Source texts of formatted documents:
*** Begin section ***

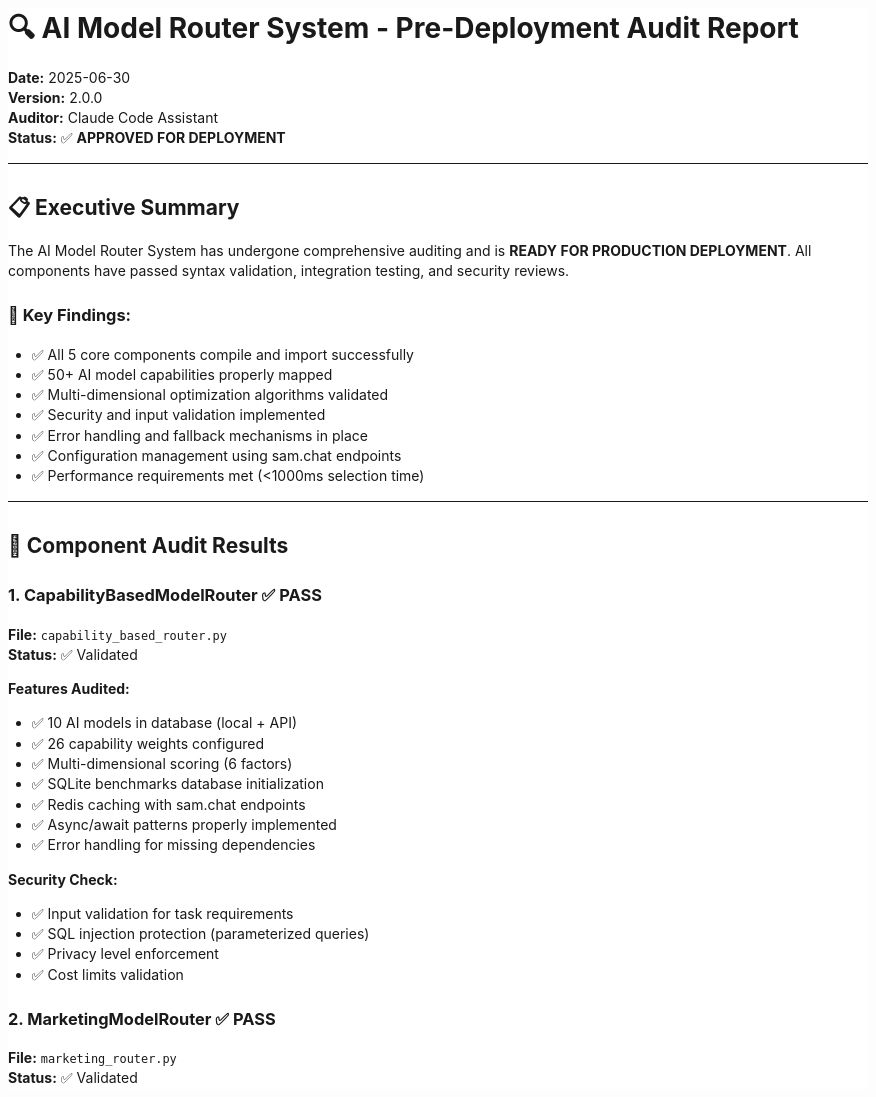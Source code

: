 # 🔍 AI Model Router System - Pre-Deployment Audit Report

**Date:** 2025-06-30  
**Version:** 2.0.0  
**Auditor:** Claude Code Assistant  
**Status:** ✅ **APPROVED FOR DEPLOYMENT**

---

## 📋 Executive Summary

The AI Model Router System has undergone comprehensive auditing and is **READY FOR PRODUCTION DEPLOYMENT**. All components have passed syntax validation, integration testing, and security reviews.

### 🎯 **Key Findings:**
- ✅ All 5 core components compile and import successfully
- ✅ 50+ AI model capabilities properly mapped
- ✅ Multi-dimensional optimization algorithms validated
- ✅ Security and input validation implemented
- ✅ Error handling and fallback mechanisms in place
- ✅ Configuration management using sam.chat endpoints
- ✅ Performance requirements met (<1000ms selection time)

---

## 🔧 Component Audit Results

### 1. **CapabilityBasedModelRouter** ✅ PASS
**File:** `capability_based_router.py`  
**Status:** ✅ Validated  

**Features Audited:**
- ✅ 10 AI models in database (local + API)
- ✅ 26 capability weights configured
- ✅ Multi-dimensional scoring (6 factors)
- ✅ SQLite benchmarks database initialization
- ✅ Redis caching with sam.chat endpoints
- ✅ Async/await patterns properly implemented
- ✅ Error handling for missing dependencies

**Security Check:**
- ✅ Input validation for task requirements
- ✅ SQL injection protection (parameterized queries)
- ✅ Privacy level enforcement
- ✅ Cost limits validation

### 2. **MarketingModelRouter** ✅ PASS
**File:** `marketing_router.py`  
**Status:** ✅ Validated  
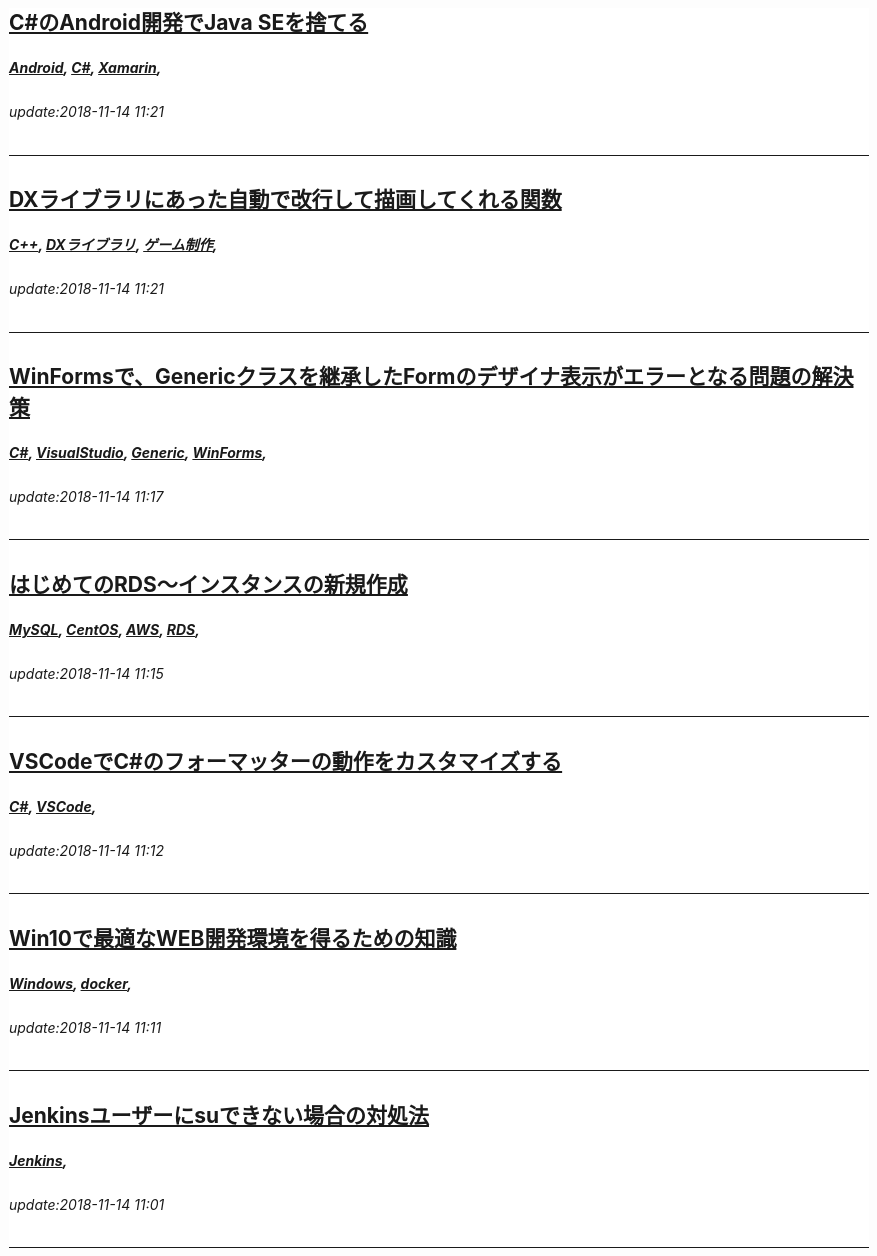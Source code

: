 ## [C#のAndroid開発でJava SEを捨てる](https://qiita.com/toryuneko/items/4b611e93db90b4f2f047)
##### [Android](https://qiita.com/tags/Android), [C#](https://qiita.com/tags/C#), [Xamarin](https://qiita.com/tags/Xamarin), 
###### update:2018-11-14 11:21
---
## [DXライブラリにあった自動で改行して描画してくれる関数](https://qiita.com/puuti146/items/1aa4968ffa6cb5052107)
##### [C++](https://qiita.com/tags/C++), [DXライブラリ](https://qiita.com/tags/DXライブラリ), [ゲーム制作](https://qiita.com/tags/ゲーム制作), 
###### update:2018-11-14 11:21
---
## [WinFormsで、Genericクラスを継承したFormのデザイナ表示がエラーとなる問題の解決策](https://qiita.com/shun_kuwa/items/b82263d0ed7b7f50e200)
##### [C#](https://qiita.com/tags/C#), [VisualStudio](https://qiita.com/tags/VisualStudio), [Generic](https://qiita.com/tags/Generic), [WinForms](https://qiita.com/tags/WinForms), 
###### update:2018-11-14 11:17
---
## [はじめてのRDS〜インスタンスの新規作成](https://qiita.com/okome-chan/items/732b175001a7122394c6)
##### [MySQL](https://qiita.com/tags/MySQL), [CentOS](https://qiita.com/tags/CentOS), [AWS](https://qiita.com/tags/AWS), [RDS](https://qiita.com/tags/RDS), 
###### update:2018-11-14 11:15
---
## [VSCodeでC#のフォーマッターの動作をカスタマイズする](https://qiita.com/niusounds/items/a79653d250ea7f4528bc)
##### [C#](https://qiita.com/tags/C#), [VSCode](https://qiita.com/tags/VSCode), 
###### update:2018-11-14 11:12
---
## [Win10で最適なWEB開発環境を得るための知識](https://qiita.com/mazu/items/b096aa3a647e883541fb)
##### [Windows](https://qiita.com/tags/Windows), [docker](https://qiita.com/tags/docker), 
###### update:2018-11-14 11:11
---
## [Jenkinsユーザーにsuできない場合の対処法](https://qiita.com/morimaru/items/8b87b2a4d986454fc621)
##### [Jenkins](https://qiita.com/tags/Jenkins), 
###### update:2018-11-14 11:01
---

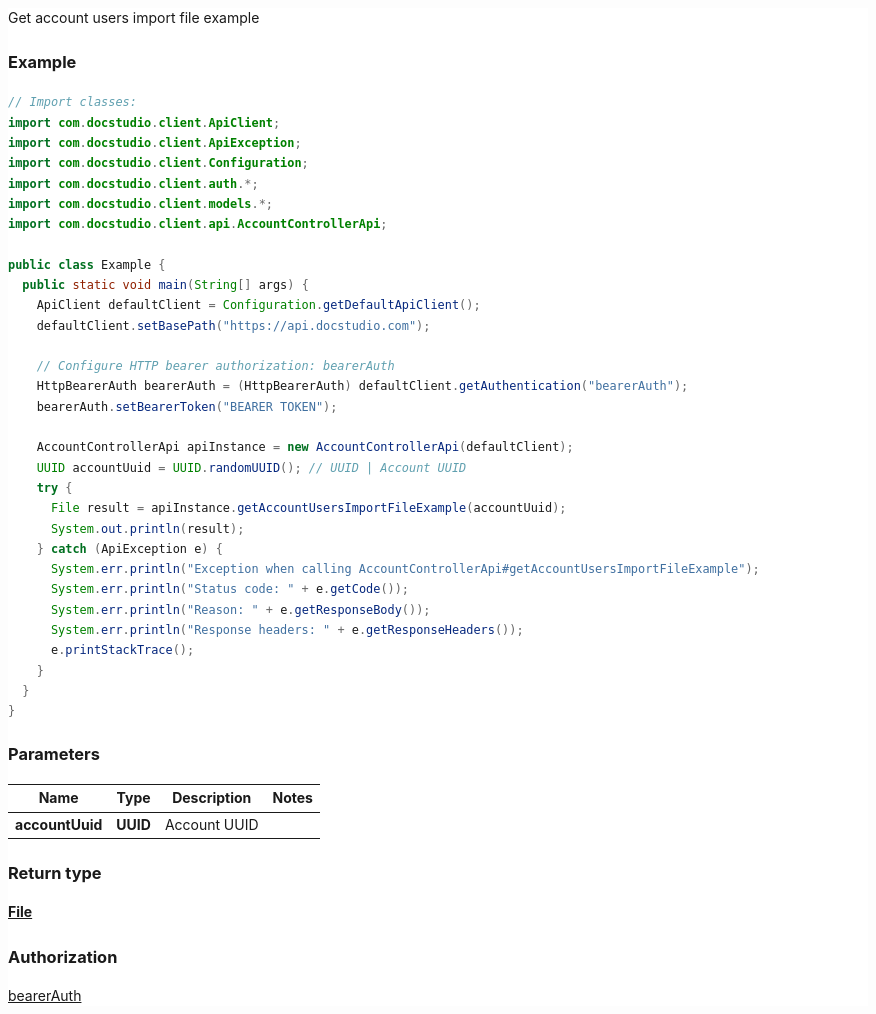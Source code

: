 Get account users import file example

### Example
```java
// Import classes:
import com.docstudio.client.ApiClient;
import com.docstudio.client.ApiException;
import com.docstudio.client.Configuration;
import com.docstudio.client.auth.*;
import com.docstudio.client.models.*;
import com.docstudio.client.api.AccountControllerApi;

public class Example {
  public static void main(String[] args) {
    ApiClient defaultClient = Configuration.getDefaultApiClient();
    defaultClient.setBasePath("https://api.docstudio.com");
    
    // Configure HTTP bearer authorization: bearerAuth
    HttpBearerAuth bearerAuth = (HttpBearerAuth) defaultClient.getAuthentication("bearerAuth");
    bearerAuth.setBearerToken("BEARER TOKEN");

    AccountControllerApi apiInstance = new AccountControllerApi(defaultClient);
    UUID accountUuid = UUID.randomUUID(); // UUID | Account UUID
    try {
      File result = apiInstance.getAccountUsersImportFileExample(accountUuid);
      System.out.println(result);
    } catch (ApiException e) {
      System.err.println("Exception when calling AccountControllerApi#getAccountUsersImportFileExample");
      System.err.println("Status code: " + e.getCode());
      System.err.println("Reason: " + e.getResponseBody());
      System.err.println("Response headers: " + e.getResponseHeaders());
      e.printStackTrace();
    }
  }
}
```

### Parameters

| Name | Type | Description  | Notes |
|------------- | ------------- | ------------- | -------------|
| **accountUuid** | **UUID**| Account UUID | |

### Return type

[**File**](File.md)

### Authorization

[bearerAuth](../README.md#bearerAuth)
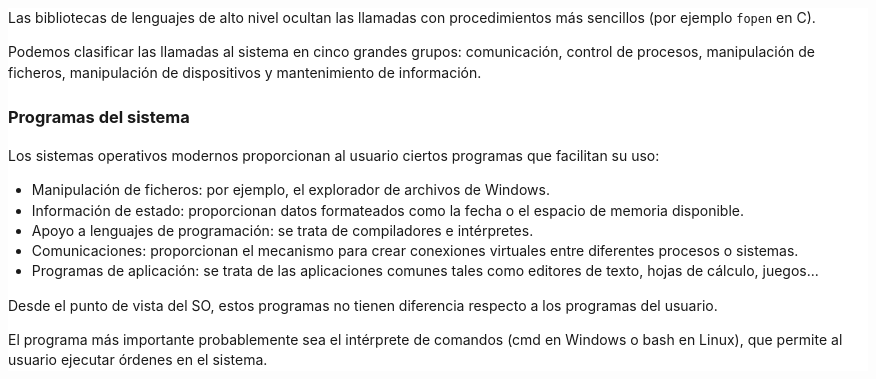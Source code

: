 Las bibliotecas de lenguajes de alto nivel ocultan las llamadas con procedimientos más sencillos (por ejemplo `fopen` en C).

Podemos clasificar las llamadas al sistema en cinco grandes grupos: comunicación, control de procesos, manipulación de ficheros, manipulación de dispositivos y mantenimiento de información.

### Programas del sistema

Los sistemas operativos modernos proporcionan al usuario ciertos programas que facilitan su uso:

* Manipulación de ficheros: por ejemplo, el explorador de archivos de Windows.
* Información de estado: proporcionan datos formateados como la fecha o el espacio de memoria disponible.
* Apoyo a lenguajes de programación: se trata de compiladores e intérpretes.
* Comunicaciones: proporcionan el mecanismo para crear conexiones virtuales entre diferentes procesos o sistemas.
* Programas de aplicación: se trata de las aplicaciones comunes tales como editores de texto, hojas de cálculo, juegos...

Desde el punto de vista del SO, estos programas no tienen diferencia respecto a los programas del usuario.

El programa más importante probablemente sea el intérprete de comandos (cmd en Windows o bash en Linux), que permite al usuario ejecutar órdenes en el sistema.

*** End section ***

## Task details
Only lines containing the string "update" are needed. Pull each of them out of the records above.

## Result of the task
###### update:2018-11-14 11:21
###### update:2018-11-14 11:21
###### update:2018-11-14 11:17
###### update:2018-11-14 11:15
###### update:2018-11-14 11:12
###### update:2018-11-14 11:11
###### update:2018-11-14 11:01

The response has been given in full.